По мере того как работа подходила к концу, передо мной все чаще вставал вопрос: «Что же за судьбой героя? В чем нравственный смысл его высокого профессионализма?»
Хроника начала растворяться в отступлениях. Но я решил не отказываться от них. В конце концов меня привел к ним материал, отступления были заложены в теме, они вырастали из темы и расширяли ее. А хроникальной полнотой можно было пожертвовать: жизнь не перескажешь. Я понял, что хочу не столько свидетельствовать, сколько разобраться в уроках Блинова.
Блинову сегодня за семьдесят, но он все так же деятелен, как и раньше: кто много работал, старится медленно. Должность у него почетная – шеф-наставник.
– Каждый год, – рассказывает Блинов, – несколько поездок с молодыми. А после – разборы рейсов, учеба. Как всегда. Вот недавно опять взял бригаду…
Машины стареют быстрее людей. В 40-х годах появились на наших дорогах паровозы серии «Л» – лучшие из тогдашних локомотивов. А уже с 1956 года выпуск паровозов в стране был прекращен. На магистрали вышли тепловозы и локомотивы с электрической тягой.
В 1975 году в курганском депо списали последний паровоз. Это была грустная церемония. Старые машинисты не скрывали слез. Они прощались с паровозом, как с верным другом. С ним уходила большая часть их жизни и целая эпоха в истории транспорта.

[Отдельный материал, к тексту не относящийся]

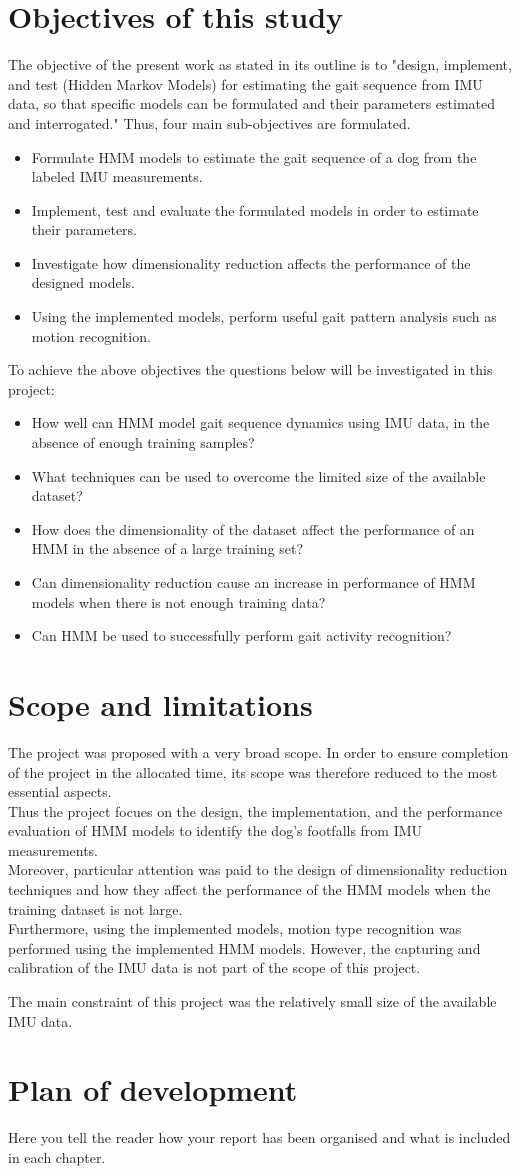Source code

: \section{Objectives of this study}
The objective of the present work as stated in its outline is to "design, implement, and test (Hidden Markov Models) for estimating the gait sequence
from IMU data, so that specific models can be formulated and their
parameters estimated and interrogated." Thus, four main sub-objectives are formulated.
\begin{itemize}
	\item Formulate HMM models to estimate the gait sequence of a dog from the labeled IMU measurements.
	\item Implement, test and evaluate the formulated models in order to estimate their parameters.
	\item Investigate how dimensionality reduction affects the performance of the designed models.
	\item Using the implemented models, perform useful gait pattern analysis such as motion recognition.
\end{itemize}


To achieve the above objectives the questions below will be investigated in this project:
\begin{itemize}
	\item How well can HMM model gait sequence dynamics using IMU data, in the absence of enough training samples?
	\item What techniques can be used to overcome the limited size of the available dataset?
	\item How does the dimensionality of the dataset affect the performance of an HMM in the absence of a large training set?
	\item Can dimensionality reduction cause an increase in performance of HMM models when there is not enough training data?
	\item Can HMM be used to successfully perform gait activity recognition?
\end{itemize}


\section{Scope and limitations}
The project was proposed with a very broad scope. In order to ensure completion of the project in the allocated time, its scope was therefore reduced to the most essential aspects.\\
Thus the project focues on the design, the implementation, and the performance evaluation of HMM models to identify the dog's footfalls from IMU measurements.\\
Moreover, particular attention was paid to the design of dimensionality reduction techniques and how they affect the performance of the HMM models when the training dataset is not large.\\
Furthermore, using the implemented models, motion type recognition was performed using the implemented HMM models. However, the capturing and calibration of the IMU data is not part of the scope of this project.

The main constraint of this project was the relatively small size of the available IMU data.
\section{Plan of development}
Here you tell the reader how your report has been organised and what is included in each
chapter.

Паровозы, на которых Блинов начинал работать, давно сгорели в мартенах, а другие, те, на которых он поставил так и не перекрытые никем рекорды, еще, быть может, стоят где-нибудь в тупиках и резервах.
Что же осталось?
Остались и пребудут в памяти любовь и преданность технике, воспоминания об искусной работе, опыт, творческое горение, огонь человеческий.
1
Из родного села Вялсы десятилетнего Ивана отдали «в люди», в чайную купчихи Анисимовой. Блинов и сегодня помнит, как ранним утром они пришли с матерью в Сасово, как шагали безлюдной улицей; помнит сизый самоварный дым во дворах, теплый хлебный дух над пекарней, резкий запах дегтя и сапожного товара из открытых дверей лавки Кильдинова…
Про Сасово той поры в энциклопедическом словаре Брокгауза и Ефрона можно прочесть следующее:
«Издавна значительный торговый пункт с еженедельным базаром. Торговля хлебом и в особенности пенькою. Центральный рынок для сбыта пеньки. Большое производство веревок, канатов и трепание конопли. Канатные изделия имеют большой сбыт на суда, плавающие по Оке, Волге и другим рекам. Отсюда все ближайшие сельские местности снабжаются нужными для потребления привозными товарами…»
Сасово тщилось походить на город, но оставалось все тем же скопищем одинаковых серых домишек, унылые ряды которых лишь кое-где разрывались каменными особняками богатых хлеботорговцев. На улицах, вдоль дощатых заборов, росли лопухи и лебеда, рылись в пыли куры, сонно ворковали жирные голуби; дремали глухие, заросшие травой переулки.
Жили в Сасово домоседно и ставни закрывали рано. Вечерами люди исчезали в домах или сидели на лавочках у ворот. Бабы грызли подсолнухи, судачили. Иногда к ним выходил мужик с цигаркой, лениво встревал в разговор или, покуривая, прислушивался к далекой гармошке.
На базарной площади стояло длинное строение, похожее на сарай и называвшееся «павильоном». В нем размещались кинематограф и фотоателье, где сасовские обыватели снимались на фоне райских птиц и бумажных роз. В рамке под стеклом висела фотография местного телеграфиста:
«Портреты и художественные снимки. Цены умеренные».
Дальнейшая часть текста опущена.